(AVAILABLE DATA):
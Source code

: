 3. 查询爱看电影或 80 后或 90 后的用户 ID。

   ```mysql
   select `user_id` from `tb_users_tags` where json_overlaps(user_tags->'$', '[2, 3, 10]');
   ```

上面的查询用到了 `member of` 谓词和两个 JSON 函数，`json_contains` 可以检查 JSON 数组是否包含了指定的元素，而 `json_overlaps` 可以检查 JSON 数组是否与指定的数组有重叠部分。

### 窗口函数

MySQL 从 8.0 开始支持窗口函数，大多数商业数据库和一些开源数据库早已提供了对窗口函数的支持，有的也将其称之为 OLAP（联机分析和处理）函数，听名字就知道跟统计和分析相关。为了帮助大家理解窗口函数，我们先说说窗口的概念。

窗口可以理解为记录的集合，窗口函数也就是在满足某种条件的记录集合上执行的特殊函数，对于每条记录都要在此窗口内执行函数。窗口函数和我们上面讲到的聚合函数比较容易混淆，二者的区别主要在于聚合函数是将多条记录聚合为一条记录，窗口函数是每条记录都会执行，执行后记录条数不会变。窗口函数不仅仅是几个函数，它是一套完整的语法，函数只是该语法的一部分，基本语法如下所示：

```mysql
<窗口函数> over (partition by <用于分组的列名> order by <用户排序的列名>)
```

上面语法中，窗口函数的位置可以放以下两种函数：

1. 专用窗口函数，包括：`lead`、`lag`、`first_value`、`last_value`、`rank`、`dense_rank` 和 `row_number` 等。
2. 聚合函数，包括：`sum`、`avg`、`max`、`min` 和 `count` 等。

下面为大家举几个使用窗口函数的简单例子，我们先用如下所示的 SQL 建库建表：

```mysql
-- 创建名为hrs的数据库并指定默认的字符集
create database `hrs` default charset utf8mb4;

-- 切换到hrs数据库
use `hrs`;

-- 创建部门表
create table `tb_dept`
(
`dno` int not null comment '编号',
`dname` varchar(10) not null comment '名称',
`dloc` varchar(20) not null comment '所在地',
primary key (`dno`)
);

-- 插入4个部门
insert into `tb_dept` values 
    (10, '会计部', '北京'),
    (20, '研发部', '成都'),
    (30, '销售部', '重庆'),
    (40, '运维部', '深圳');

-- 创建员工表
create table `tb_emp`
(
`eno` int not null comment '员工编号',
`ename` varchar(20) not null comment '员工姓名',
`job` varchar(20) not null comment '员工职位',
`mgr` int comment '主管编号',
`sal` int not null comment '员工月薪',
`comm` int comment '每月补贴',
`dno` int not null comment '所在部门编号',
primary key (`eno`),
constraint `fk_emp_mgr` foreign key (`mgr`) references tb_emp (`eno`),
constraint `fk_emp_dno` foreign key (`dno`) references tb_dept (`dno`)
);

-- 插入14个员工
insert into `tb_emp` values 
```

(WORK TO COMPLETE): With no line omitted, copy all the data exactly.

(TASK OUTPUT):
Source code

: 3. 查询爱看电影或 80 后或 90 后的用户 ID。

   ```mysql
   select `user_id` from `tb_users_tags` where json_overlaps(user_tags->'$', '[2, 3, 10]');
   ```

上面的查询用到了 `member of` 谓词和两个 JSON 函数，`json_contains` 可以检查 JSON 数组是否包含了指定的元素，而 `json_overlaps` 可以检查 JSON 数组是否与指定的数组有重叠部分。

### 窗口函数

MySQL 从 8.0 开始支持窗口函数，大多数商业数据库和一些开源数据库早已提供了对窗口函数的支持，有的也将其称之为 OLAP（联机分析和处理）函数，听名字就知道跟统计和分析相关。为了帮助大家理解窗口函数，我们先说说窗口的概念。

窗口可以理解为记录的集合，窗口函数也就是在满足某种条件的记录集合上执行的特殊函数，对于每条记录都要在此窗口内执行函数。窗口函数和我们上面讲到的聚合函数比较容易混淆，二者的区别主要在于聚合函数是将多条记录聚合为一条记录，窗口函数是每条记录都会执行，执行后记录条数不会变。窗口函数不仅仅是几个函数，它是一套完整的语法，函数只是该语法的一部分，基本语法如下所示：

```mysql
<窗口函数> over (partition by <用于分组的列名> order by <用户排序的列名>)
```

上面语法中，窗口函数的位置可以放以下两种函数：

1. 专用窗口函数，包括：`lead`、`lag`、`first_value`、`last_value`、`rank`、`dense_rank` 和 `row_number` 等。
2. 聚合函数，包括：`sum`、`avg`、`max`、`min` 和 `count` 等。

下面为大家举几个使用窗口函数的简单例子，我们先用如下所示的 SQL 建库建表：

```mysql
-- 创建名为hrs的数据库并指定默认的字符集
create database `hrs` default charset utf8mb4;

-- 切换到hrs数据库
use `hrs`;

-- 创建部门表
create table `tb_dept`
(
`dno` int not null comment '编号',
`dname` varchar(10) not null comment '名称',
`dloc` varchar(20) not null comment '所在地',
primary key (`dno`)
);

-- 插入4个部门
insert into `tb_dept` values 
    (10, '会计部', '北京'),
    (20, '研发部', '成都'),
    (30, '销售部', '重庆'),
    (40, '运维部', '深圳');

-- 创建员工表
create table `tb_emp`
(
`eno` int not null comment '员工编号',
`ename` varchar(20) not null comment '员工姓名',
`job` varchar(20) not null comment '员工职位',
`mgr` int comment '主管编号',
`sal` int not null comment '员工月薪',
`comm` int comment '每月补贴',
`dno` int not null comment '所在部门编号',
primary key (`eno`),
constraint `fk_emp_mgr` foreign key (`mgr`) references tb_emp (`eno`),
constraint `fk_emp_dno` foreign key (`dno`) references tb_dept (`dno`)
);

-- 插入14个员工
insert into `tb_emp` values 
```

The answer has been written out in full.